Real Mathematicians prefer a different number grid puzzle called the magic square in which the columns, rows, and sometimes diagonals, sum to a particular number. A famous example, shown above, is the 4 x 4 magic square summing to 34 found in Melencolia I, a 1514 engraving by Albrecht Dürer (1471–1528), now located at the Staatliche Kunsthalle Karlsruhe. Not only is 34 found in rows, columns, an diagonals, but also in each of the quadrants and the center four squares.
(Via Wikimedia Commons. Click for larger image.)
When something is too hard, I usually search for a computer solution. In 1998, I wrote a
computer program that assisted in unscrambling the Jumble words. I reasoned that a word, even when its letters are scrambled, can be identified by a
hash function, implemented as a
checksum in which the
ASCII values of its letters are
summed. As an example,
tikalon gives 754 as this sum. Even in 1998, there were quite a few
English word lists available on the
Internet; so, generating a
lookup table was easy. My
Linux desktop computer has a 1
megabyte text file of English words at
/usr/share/dict/american-english/words that's also linked from
/etc/dictionaries-common/words to make access possible for particular programs. Occasionally, there would be
hash collisions in which multiple words are found to have the same checksum value, but the proper word can be identified by context.
This simple example of a hash function makes it easy to search through a large
data set, but more complex hash functions can be used to
verify the authenticity of a
document or
computer file. One of the first of these was
SHA-1 (Secure Hash Algorithm 1), a hash function that produces a 160 bit hash value called a
message digest. SHA-1 was developed by the
United States National Security Agency in 1995 and issued as a standard by the
United States National Institute of Standards and Technology.[2]
By today's standards, SHA-1 is very simple to
code, as its
pseudocode description on Wikipedia demonstrates. The computers of today are far more powerful than those of 1995; and, as a consequence, SHA-1 was seldom used after 2017, and it's not recommended for use. Instead, similar hash functions with a greater number of bits, such as
SHA-256 with 256 bits, are recommended.
Such hash functions can easily discern even the smallest changes in a message. For example, the common
phrase,
The quick brown fox jumps over the lazy dog is easily distinguished from one in which the initial capital letter is made to be lower case; i.e.,
the quick brown fox jumps over the lazy dog. The first example gives an SHA-1 hash of
2fd4e1c67a2d28fced849ee1bb76e7391b93eb12,
while the hash value of the second is
16312751ef9307c3fd1afbcb993cdc80464ba0f1.[3]

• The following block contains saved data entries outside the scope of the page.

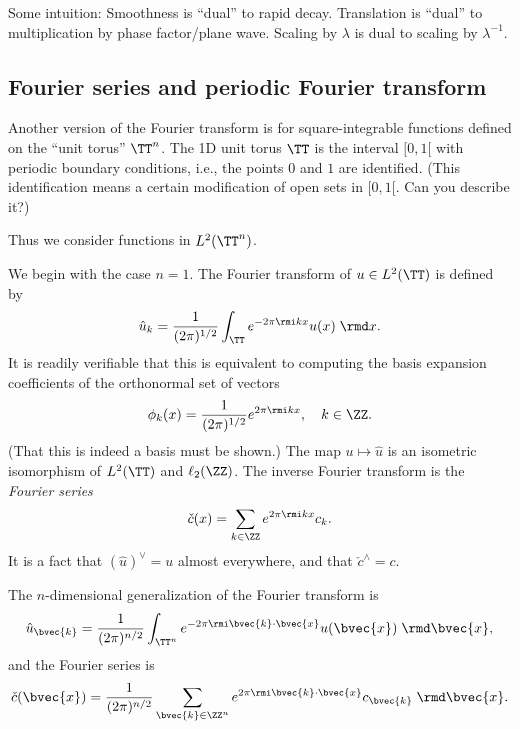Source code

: Some intuition: Smoothness is ``dual'' to rapid decay. Translation is ``dual'' to multiplication by phase factor/plane wave. Scaling by $\lambda$ is dual to scaling by $\lambda^{-1}$.


\subsection{Fourier series and periodic Fourier transform}

Another version of the Fourier transform is for square-integrable functions defined on the ``unit torus'' $\TT^n$. The 1D unit torus $\TT$ is the interval $[0,1[$ with periodic boundary conditions, i.e., the points $0$ and $1$ are identified. (This identification means a certain modification of open sets in $[0,1[$. Can you describe it?)

Thus we consider functions in $L^2(\TT^n)$.

We begin with the case $n=1$. The Fourier transform  of $u \in L^2(\TT)$ is defined by
\begin{equation}
    \hat{u}_k = \frac{1}{(2\pi)^{1/2}} \int_{\TT} e^{-2\pi\rmi k x} u(x) \; \rmd x.
\end{equation}
It is readily verifiable that this is equivalent to computing the basis expansion coefficients of the orthonormal set of vectors 
\begin{equation}
    \phi_k (x) = \frac{1}{(2\pi)^{1/2}} e^{2\pi\rmi k x}, \quad k \in \ZZ.
\end{equation}
(That this is indeed a basis must be shown.)
The map $u \mapsto \hat{u}$ is an isometric isomorphism of $L^2(\TT)$ and $\ell_2(\ZZ)$.
The inverse Fourier transform is the \emph{Fourier series}
\begin{equation}
    \check{c}(x) = \sum_{k\in\ZZ} e^{2\pi \rmi k x} c_k.
\end{equation}
It is a fact that $(\hat{u})^\vee = u$ almost everywhere, and that $\check{c}^\wedge = c$.

The $n$-dimensional generalization of the Fourier transform is
\begin{equation}
    \hat{u}_{\bvec{k}} = \fconst \int_{\TT^n} e^{-2\pi \rmi \bvec{k}\cdot\bvec{x}} u(\bvec{x}) \; \rmd \bvec{x},
\end{equation}
and the Fourier series is
\begin{equation}
    \check{c}(\bvec{x}) = \fconst \sum_{\bvec{k}\in \ZZ^n} e^{2\pi 
    \rmi \bvec{k}\cdot\bvec{x}} c_{\bvec{k}} \; \rmd \bvec{x}.
\end{equation}

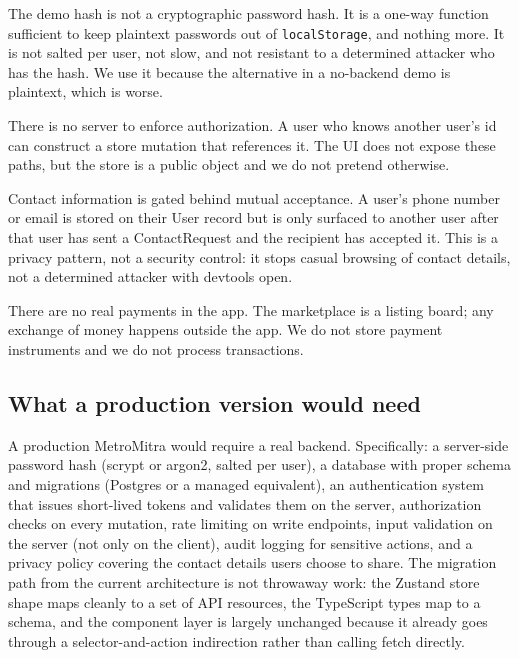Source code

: \documentclass[a4paper,11pt]{article}
\begin{document}
The demo hash is not a cryptographic password hash. It is a one-way function
sufficient to keep plaintext passwords out of \texttt{localStorage}, and
nothing more. It is not salted per user, not slow, and not resistant to a
determined attacker who has the hash. We use it because the alternative in a
no-backend demo is plaintext, which is worse.

There is no server to enforce authorization. A user who knows another user's
id can construct a store mutation that references it. The UI does not expose
these paths, but the store is a public object and we do not pretend
otherwise.

Contact information is gated behind mutual acceptance. A user's phone number
or email is stored on their User record but is only surfaced to another user
after that user has sent a ContactRequest and the recipient has accepted it.
This is a privacy pattern, not a security control: it stops casual browsing
of contact details, not a determined attacker with devtools open.

There are no real payments in the app. The marketplace is a listing board;
any exchange of money happens outside the app. We do not store payment
instruments and we do not process transactions.

\subsection{What a production version would need}

A production MetroMitra would require a real backend. Specifically: a
server-side password hash (scrypt or argon2, salted per user), a database
with proper schema and migrations (Postgres or a managed equivalent), an
authentication system that issues short-lived tokens and validates them on
the server, authorization checks on every mutation, rate limiting on
write endpoints, input validation on the server (not only on the client),
audit logging for sensitive actions, and a privacy policy covering the
contact details users choose to share. The migration path from the current
architecture is not throwaway work: the Zustand store shape maps cleanly to
a set of API resources, the TypeScript types map to a schema, and the
component layer is largely unchanged because it already goes through a
selector-and-action indirection rather than calling fetch directly.

\end{document}
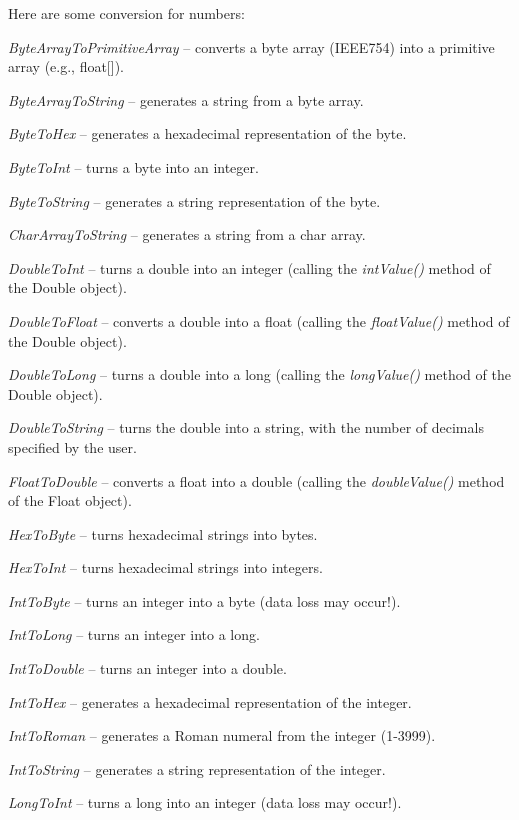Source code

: Here are some conversion for numbers:
\begin{tight_itemize}
	\item \textit{ByteArrayToPrimitiveArray} -- converts a byte array (IEEE754) into a primitive array (e.g., float[]).
	\item \textit{ByteArrayToString} -- generates a string from a byte array.
	\item \textit{ByteToHex} -- generates a hexadecimal representation of the byte.
	\item \textit{ByteToInt} -- turns a byte into an integer.
	\item \textit{ByteToString} -- generates a string representation of the byte.
  \item \textit{CharArrayToString} -- generates a string from a char array.
	\item \textit{DoubleToInt} -- turns a double into an integer (calling the
	\textit{intValue()} method of the Double object).
	\item \textit{DoubleToFloat} -- converts a double into a float (calling the 
	\textit{floatValue()} method of the Double object).
	\item \textit{DoubleToLong} -- turns a double into a long (calling the
	\textit{longValue()} method of the Double object).
	\item \textit{DoubleToString} -- turns the double into a string, with the number
	of decimals specified by the user.
	\item \textit{FloatToDouble} -- converts a float into a double (calling the 
	\textit{doubleValue()} method of the Float object).
	\item \textit{HexToByte} -- turns hexadecimal strings into bytes.
	\item \textit{HexToInt} -- turns hexadecimal strings into integers.
	\item \textit{IntToByte} -- turns an integer into a byte (data loss may occur!).
	\item \textit{IntToLong} -- turns an integer into a long.
	\item \textit{IntToDouble} -- turns an integer into a double.
	\item \textit{IntToHex} -- generates a hexadecimal representation of the integer.
	\item \textit{IntToRoman} -- generates a Roman numeral from the integer (1-3999).
	\item \textit{IntToString} -- generates a string representation of the integer.
	\item \textit{LongToInt} -- turns a long into an integer (data loss may occur!).

\end{tight_itemize}
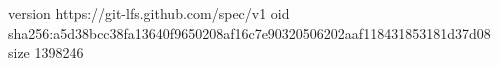 version https://git-lfs.github.com/spec/v1
oid sha256:a5d38bcc38fa13640f9650208af16c7e90320506202aaf118431853181d37d08
size 1398246
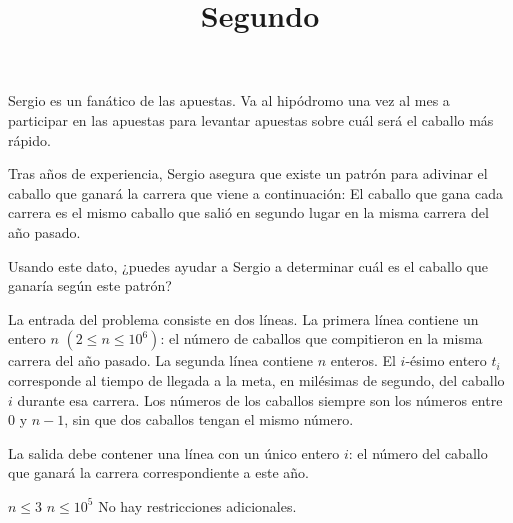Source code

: \documentclass{oci}
\title{Segundo}
\begin{document}
\begin{problemDescription}
Sergio es un fanático de las apuestas.
Va al hipódromo una vez al mes a participar en las apuestas para levantar apuestas sobre cuál será el caballo más rápido.

Tras años de experiencia, Sergio asegura que existe un patrón para adivinar el caballo que ganará la carrera que viene a continuación:
El caballo que gana cada carrera es el mismo caballo que salió en segundo lugar en la misma carrera del año pasado.

Usando este dato, ¿puedes ayudar a Sergio a determinar cuál es el caballo que ganaría según este patrón?
\end{problemDescription}

\begin{inputDescription}
La entrada del problema consiste en dos líneas.
La primera línea contiene un entero $n$ $(2 \le n \le 10^6)$: el número de caballos que compitieron en la misma carrera del año pasado.
La segunda línea contiene $n$ enteros. El $i$-ésimo entero $t_i$ corresponde al tiempo de llegada a la meta, en milésimas de segundo, del caballo $i$ durante esa carrera. Los números de los caballos siempre son los números entre $0$ y $n-1$, sin que dos caballos tengan el mismo número.
\end{inputDescription}

\begin{outputDescription}
La salida debe contener una línea con un único entero $i$: el número del caballo que ganará la carrera correspondiente a este año.
\end{outputDescription}

\begin{scoreDescription}
  $n \le 3$ 
  $n \le 10^5$
  No hay restricciones adicionales.
\end{scoreDescription}

\begin{sampleDescription}
\end{sampleDescription}
\end{document}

You can see that a change of just one letter results in a huge difference in the result.
It's always interesting to read about the
early days of computing and the
pioneers who accomplished so much with their limited
electronic resources. The
IEEE Spectrum magazine published an article in 2018 by
Hallam Stevens,
history professor at
Nanyang Technological University,
Singapore, about
IBM engineer,
Hans Peter Luhn.[4] Luhn was an early developer of computer hash functions.[4]
As another reminder of the major accomplishments done by the many people who
emigrated to the United States, Luhn was born in 1896 (a year after the birth of my
maternal grandmother), in
Barmen, Germany, which is now merged with other
cities into
Wuppertal. Luhn was fortunate in being born into an
affluent family, but he was at the right age to serve as a
German soldier in
World War I. After the war, Luhn became involved in the
textile industry; and, being an engineer, in 1927 he
invented a device, called the Lunometer, to measure the
thread count of
cloth.[4]
Fig. 1 from US Patent No. 2,011,722, "Recipe Guide," by Hans P Luhn, August 20, 1935.
This guide determined what cocktails could be made with available ingredients. The invention was timely, since Luhn filed with the Patent Office on September 16, 1933, and Prohibition in the United States ended on December 5, 1933.
Some of Luhn's early inventions included a device for shaping women's stockings, and a game table.[4]
(Via Google Patents.[5] Click for larger image.)
Luhn joined IBM to pursue inventions in
information storage and retrieval technologies more advanced than the cocktail recipe guide of
US Patent No. 2,011,722, shown in the above figure. He was a true inventor, producing 70 patents for his
employer, IBM.[4] In the late
1940s, Luhn partnered with
chemists at MIT, to produce a
punch card system to search through
chemical compounds.[4] He also invented the
check digit for
verification of
credit card numbers known as the
Luhn modulus 10 algorithm,[4,6] as well as the idea of
content-addressable memory as a method of search.[4]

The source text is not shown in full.